Setelah pengumuman itu, kabinet Zionis (Knesset) melakukan sidang rahasia dan memutuskan untuk melarang perjalanan tersebut. Pada awalnya, Perdana Menteri Zionis Benjamin Netanyahu mengatakan pada hari Rabu, "Ilhan Omar dan Rashid Tlaib tidak akan diizinkan masuk Quds."
Selanjutnya, Kementerian Luar Negeri Zionis Israel menyatakan bahwa dua anggota muslim Kongres AS tidak diizinkan memasuki Palestina yang diduduki. Namun, Kementerian Luar Negeri Zionis Israel mengatakan Rashida Tlaib dapat melakukan perjalanan ke Tepi Barat hanya untuk mengunjungi keluarganya. Setelah rezim Zionis menyetujui kunjungan anggota Kongres Palestina Rashida Tlaib ke Tepi Barat, ia mengumumkan bahwa ia tidak akan melakukan perjalanan ke Tepi Barat meskipun ada izin dari rezim Israel.

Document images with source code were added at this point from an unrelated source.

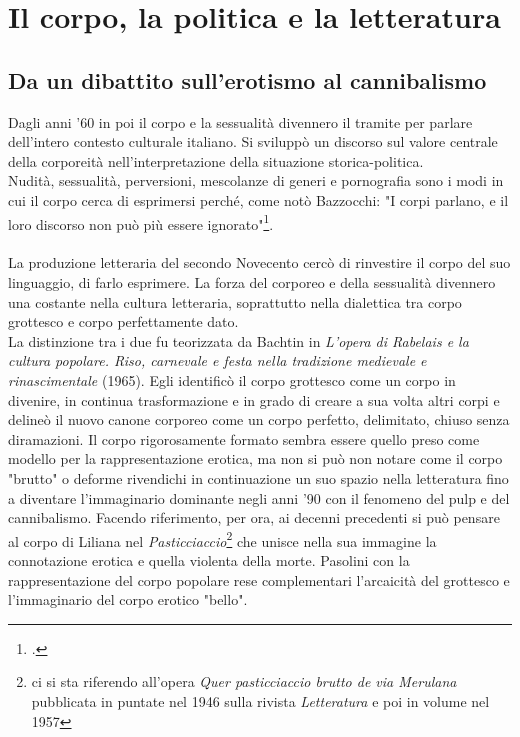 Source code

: \section{Il corpo, la politica e la letteratura}
\subsection{Da un dibattito sull'erotismo al cannibalismo}
Dagli anni '60 in poi il corpo e la sessualità divennero il tramite per parlare dell'intero contesto culturale italiano.
Si sviluppò un discorso sul valore centrale della corporeità nell'interpretazione della situazione storica-politica.
\\Nudità, sessualità, perversioni, mescolanze di generi e pornografia sono i modi in cui il corpo cerca di esprimersi perché, come notò Bazzocchi: "I corpi parlano, e il loro discorso non può più essere ignorato"\footcite{Bazzocchi}.

\paragraph{}La produzione letteraria del secondo Novecento cercò di rinvestire il corpo del suo linguaggio, di farlo esprimere.
La forza del corporeo e della sessualità divennero una costante nella cultura letteraria, soprattutto nella dialettica tra corpo grottesco e corpo perfettamente dato.
\\La distinzione tra i due fu teorizzata da Bachtin in \textit{L'opera di Rabelais e la cultura popolare. Riso, carnevale e festa nella tradizione medievale e rinascimentale} (1965).
Egli identificò il corpo grottesco come un corpo in divenire, in continua trasformazione e in grado di creare a sua volta altri corpi e delineò il nuovo canone corporeo come un corpo perfetto, delimitato, chiuso senza diramazioni.
Il corpo rigorosamente formato sembra essere quello preso come modello per la rappresentazione erotica, ma non si può non notare come il corpo "brutto" o deforme rivendichi in continuazione un suo spazio nella letteratura fino a diventare l'immaginario dominante negli anni '90 con il fenomeno del pulp e del cannibalismo.
Facendo riferimento, per ora, ai decenni precedenti si può pensare al corpo di Liliana nel \textit{Pasticciaccio}\footnote{ci si sta riferendo all'opera \textit{Quer pasticciaccio brutto de via Merulana} pubblicata in puntate nel 1946 sulla rivista \textit{Letteratura} e poi in volume nel 1957} che unisce nella sua immagine la connotazione erotica e quella violenta della morte.
Pasolini con la rappresentazione del corpo popolare rese complementari l'arcaicità del grottesco e l'immaginario del corpo erotico "bello".

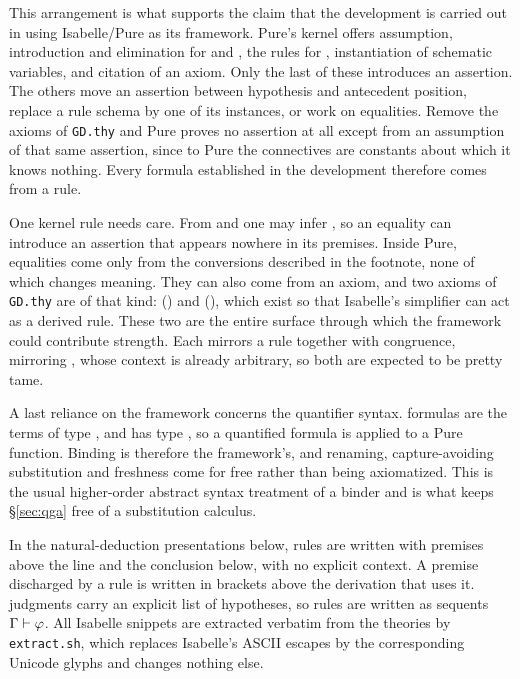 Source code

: \documentclass[11pt]{article}
\begin{document}
This arrangement is what supports the claim that the development is carried out
in \QGA{} using Isabelle/Pure as its framework.  Pure's kernel offers assumption, introduction
and elimination for  and , the rules for , instantiation of
schematic variables, and citation of an axiom.  Only the last of these introduces
an assertion.  The others move an assertion between hypothesis and antecedent
position, replace a rule schema by one of its instances, or work on equalities.
Remove the axioms of \texttt{GD.thy} and Pure proves no assertion at all except
from an assumption of that same assertion, since to Pure the \QGA{} connectives
are constants about which it knows nothing.  Every \QGA{} formula established in
the development therefore comes from a \QGA{} rule. 

One kernel rule needs care.  From  and  one may infer ,
so an equality can introduce an assertion that appears nowhere in its premises.
Inside Pure, equalities come only from the conversions described in the footnote, none of which changes meaning.  They can also come from an axiom, and two
axioms of \texttt{GD.thy} are of that kind: 
() and  (), which
exist so that Isabelle's simplifier can act as a derived rule.  These two are the
entire surface through which the framework could contribute strength.  Each
mirrors a \QGA{} rule together with congruence,  mirroring
, whose context  is already arbitrary, so both are
expected to be pretty tame. 

A last reliance on the framework concerns the quantifier syntax.  \QGA{}
formulas are the terms of type , and  has type
, so a quantified formula is  applied to a Pure
function.  Binding is therefore the framework's, and renaming, capture-avoiding
substitution and freshness come for free rather than being axiomatized.  This is
the usual higher-order abstract syntax treatment of a binder and is what keeps
\S\ref{sec:qga} free of a substitution calculus. 

In the natural-deduction presentations below, \QGA{} rules are written with
premises above the line and the conclusion below, with no explicit context.  A
premise discharged by a rule is written in brackets above the derivation that
uses it.  \BGA{} judgments carry an explicit list of hypotheses, so \BGA{} rules
are written as sequents $\Gamma \vdash \varphi$.  All Isabelle snippets are
extracted verbatim from the theories by \texttt{extract.sh}, which replaces
Isabelle's ASCII escapes by the corresponding Unicode glyphs and changes nothing
else.
\end{document}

Poin penting adalah bahwa Presiden AS Donald Trump secara terbuka mendukung langkah rezim Zionis untuk mencegah dua anggota Kongres AS melakukan perjalanan ke wilayah-wilayah pendudukan. Trump menulis di laman Twitternya, "Jika Israel tidak mencegah masuknya Omar dan Tlaib, pada dasarnya telah menunjukkan dirinya hebat. Karena dua orang ini membenci Israel dan orang-orang Yahudi dan mentalitas mereka tidak akan pernah berubah." Trump kemudian menggambarkan mereka sebagai "memalukan" dengan mengklaim bahwa kedua wakil Muslim itu hampir tidak bisa hadir di Kongres berikutnya.

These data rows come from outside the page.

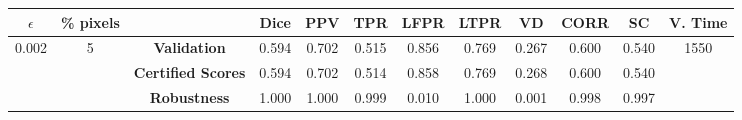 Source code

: \begin{longtable}{ c  c | c | c  c  c  c  c  c  c c c}
\toprule \textbf{$\epsilon$} & \textbf{\% pixels} & & \textbf{Dice} & \textbf{PPV} & \textbf{TPR} & \textbf{LFPR} & \textbf{LTPR} & \textbf{VD} & \textbf{CORR} & \textbf{SC} & \textbf{V. Time} \\
\midrule 
\multirow{3}{*}{0.002}  & \multirow{3}{*}{5} &\textbf{Validation} & 0.594 & 0.702 & 0.515 & 0.856 & 0.769 & 0.267 & 0.600 & 0.540 & \multirow{3}{*}{1550} \\
 & & \textbf{Certified Scores} & 0.594 & 0.702 & 0.514 & 0.858 & 0.769 & 0.268 & 0.600 & 0.540 & \\
& & \textbf{Robustness} & 1.000 & 1.000 & 0.999 & 0.010 & 1.000 & 0.001 & 0.998 & 0.997 & \\
\end{longtable} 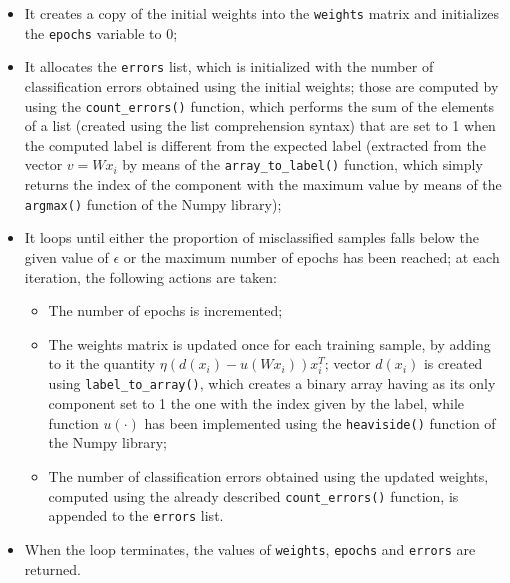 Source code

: \documentclass[letterpaper,headings=standardclasses]{scrartcl}
\begin{document}
\begin{itemize}

\item It creates a copy of the initial weights into the \texttt{weights} matrix and initializes the \texttt{epochs} variable to 0;

\item It allocates the \texttt{errors} list, which is initialized with the number of classification errors obtained using the initial weights; those are computed by using the \texttt{count\_errors()} function, which performs the sum of the elements of a list (created using the list comprehension syntax) that are set to 1 when the computed label is different from the expected label (extracted from the vector $v = Wx_i$ by means of the \texttt{array\_to\_label()} function, which simply returns the index of the component with the maximum value by means of the \texttt{argmax()} function of the Numpy library);

\item It loops until either the proportion of misclassified samples falls below the given value of $\epsilon$ or the maximum number of epochs has been reached; at each iteration, the following actions are taken: 

\begin{itemize}

\item The number of epochs is incremented;

\item The weights matrix is updated once for each training sample, by adding to it the quantity $\eta (d(x_i) - u(Wx_i)) x_i^T$; vector $d(x_i)$ is created using \texttt{label\_to\_array()}, which creates a binary array having as its only component set to 1 the one with the index given by the label, while function $u(\cdot)$ has been implemented using the \texttt{heaviside()} function of the Numpy library;

\item The number of classification errors obtained using the updated weights, computed using the already described \texttt{count\_errors()} function, is appended to the \texttt{errors} list.

\end{itemize}

\item When the loop terminates, the values of \texttt{weights}, \texttt{epochs} and \texttt{errors} are returned.

\end{itemize}
\end{document}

Kedatangan dua anggota Kongres wanita Muslim AS telah menyebabkan pukulan politik yang parah ke Zionis Israel. Dalam hal ini, Ilham Omar dan Rashida Tlaib, dua kandidat Demokrat, juga terlibat kampanye "Boikot Israel" di dalam partai dengan dukungan gerakan BDS. Bahkan baru-baru ini mereka menyiapkan rencana untuk memberikan hak berpartisipasi dalam kampaye "Boikot Israel" kepada warga Amerika Serikat. Rezim Zionis Israel menilai kebijakan ini dan langkah-langkah yang dilakukan dua wakil muslim di Kongres Amerika Serikat sebagai "Anti Semitisme", padahal langkah-langkah ini, sebenarnya penentangan dua anggota Kongres terhadap kejahatan dan pendekatan rasisme rezim Zionis Israel.

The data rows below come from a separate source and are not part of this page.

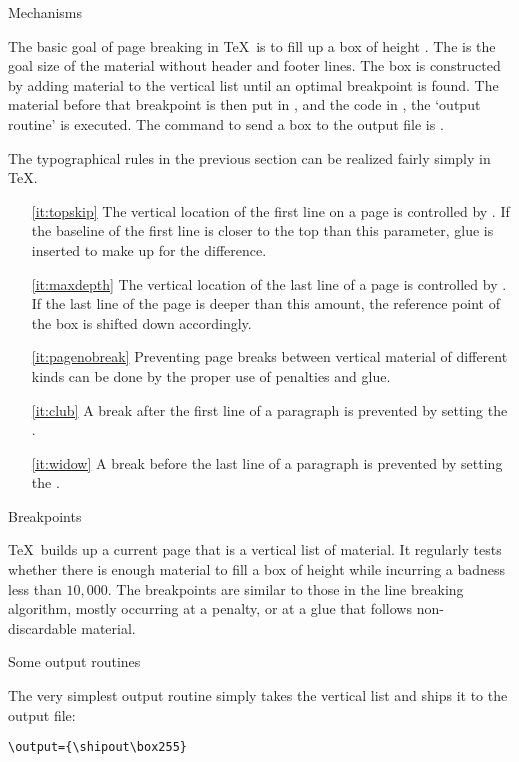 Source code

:  {Mechanisms}

The basic goal of page breaking in \TeX\ is to fill up a box of height
. The is the goal size of the material without header and
footer lines. The box is constructed by adding material to the
vertical list until an optimal breakpoint is found. The material
before that breakpoint is then put in , and the code in
, the `output routine' is
executed. The command to send a box to the output file is .

The typographical rules in the previous section can be realized fairly
simply in \TeX.
\begin{itemize}
\item[\ref{it:topskip}] The vertical location of the first line on a
  page is controlled by . If the baseline of the first
  line is closer to the top than this parameter, glue is inserted to
  make up for the difference.
\item[\ref{it:maxdepth}] The vertical location of the last line of a
  page is controlled by . If the last line of the page is
  deeper than this amount, the reference point of the box is shifted
  down accordingly.
\item[\ref{it:pagenobreak}] Preventing page breaks between vertical
  material of different kinds can be done by the proper use of
  penalties and glue.
\item[\ref{it:club}] A break after the first line
  of a paragraph is prevented by setting the .
\item[\ref{it:widow}] A break before the last line
  of a paragraph is prevented by setting the .
\end{itemize}

 {Breakpoints}

\TeX\ builds up a current page that is a vertical list of material. It
regularly tests whether there is enough material to fill a box of
height  while incurring a badness less than $10,000$.
The breakpoints are similar to those in the line breaking algorithm,
mostly occurring at a penalty, or at a glue that follows
non-discardable material.

 {Some output routines}

The very simplest output routine simply takes the vertical list and
ships it to the output file:
\begin{verbatim}
\output={\shipout\box255}
\end{verbatim}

Hizbullah Memperingati 13 Tahun Perang 33 Hari
Sayid Hasan Nasrullah, Sekjen Hizbullah Lebanon hari Jumat, 16 Agustus, menyampaikan pidato di peringatan ke-13 kemenangan di Perang 33 Hari. Sekjen Hizbullah selain menekankan bahwa setelah Perang 33 Hari, keamanan di selatan Lebanon semakin kuat, juga mengatakan, "Perang 33 Hari merupakan kelanjutan serangan Amerika Serikat ke Afghanistan dan Irak dan penyempurna lingkaran perang-perang ini, dimana rencana tidak hanya terbatas pada geografi Lebanon. Perang ini diharapan dapat menghancurkan Hizbullah dan menghapus Muqawama dari Lebanon, Irak dan begitu juga melengserkan pemerintah Suriah lalu diakhiri dengan memblokade Iran.
Sekalipun demikian, Sayid Hasan Nasrullah menekankan bahwa 13 tahun telah berlalu dari Perang 33 Hari, sementara Iran berhasil menjatuhkan drone mata-mata Amerika Serikat dan menghentikan kapal tanker Inggris. Apa yang dilakukan Iran itu kembali membuktikan bahwa Iran memiliki keberanian untuk melakukan itu. Sayid Hasan Nasrullah menyebut sikap Amerika Serikat yang enggan mengumumkan perang melawan Iran merupakan sebuah satu keberhasilan dan kemenangan. Menurut Sekjen Hizbullah, "Ini membuktikan bahwa Donald Trump, Presiden Amerika Serikat memahami dengan baik kekuatan militer Iran."
Sekjen Hizbullah Lebanon menjelaskan bahwa rezim Zionis Israel, Arab Saudi, Uni Emirat Arab dan sejumlah negara Arab lainnya di Teluk Persia ingin agar terjadi perang di Teluk Persia. Sayid Hasan Nasrullah menjelaskan, "Hizbullah menginginkan dihentikannya perang di Yaman dan Suriah serta mempertahankan stabilitas di Lebanon dan Irak.